# ACTION ITEM
Identify all lines in the data containing the string "packages". Copy them out.

Rendered images with source text:

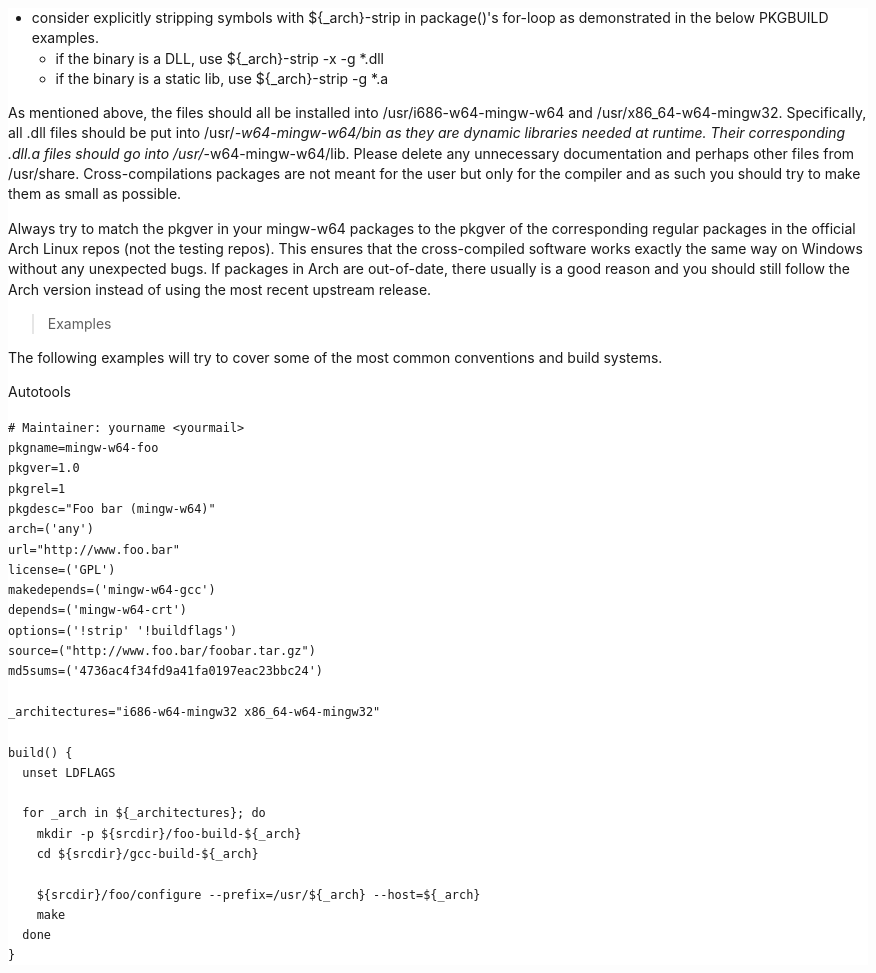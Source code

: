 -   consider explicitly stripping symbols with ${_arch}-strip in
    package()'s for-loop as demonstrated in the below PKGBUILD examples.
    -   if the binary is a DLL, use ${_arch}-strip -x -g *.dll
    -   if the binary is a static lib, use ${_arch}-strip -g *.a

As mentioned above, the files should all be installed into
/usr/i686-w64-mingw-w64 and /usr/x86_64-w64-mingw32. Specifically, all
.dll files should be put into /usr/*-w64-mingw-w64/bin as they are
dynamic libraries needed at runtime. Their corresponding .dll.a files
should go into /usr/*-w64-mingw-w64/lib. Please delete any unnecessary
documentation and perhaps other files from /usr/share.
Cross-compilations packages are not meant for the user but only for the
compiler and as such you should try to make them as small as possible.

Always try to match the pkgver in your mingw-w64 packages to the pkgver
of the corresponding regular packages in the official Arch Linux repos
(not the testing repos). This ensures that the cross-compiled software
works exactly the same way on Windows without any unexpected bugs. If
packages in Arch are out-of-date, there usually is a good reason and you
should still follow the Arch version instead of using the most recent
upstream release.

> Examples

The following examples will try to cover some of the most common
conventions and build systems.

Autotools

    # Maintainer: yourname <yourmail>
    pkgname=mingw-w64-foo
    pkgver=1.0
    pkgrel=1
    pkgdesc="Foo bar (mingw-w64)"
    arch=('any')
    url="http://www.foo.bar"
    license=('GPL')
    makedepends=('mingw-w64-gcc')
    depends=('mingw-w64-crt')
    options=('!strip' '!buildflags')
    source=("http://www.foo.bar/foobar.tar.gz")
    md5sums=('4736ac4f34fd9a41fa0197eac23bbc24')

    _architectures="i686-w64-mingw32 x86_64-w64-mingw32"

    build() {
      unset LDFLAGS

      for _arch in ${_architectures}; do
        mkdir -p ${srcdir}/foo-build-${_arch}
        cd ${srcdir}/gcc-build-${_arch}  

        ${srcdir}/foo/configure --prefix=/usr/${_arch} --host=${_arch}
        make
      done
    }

# ANSWER TO THE EXERCISE
Cross-compilations packages are not meant for the user but only for the
Always try to match the pkgver in your mingw-w64 packages to the pkgver
of the corresponding regular packages in the official Arch Linux repos
packages in Arch are out-of-date, there usually is a good reason and you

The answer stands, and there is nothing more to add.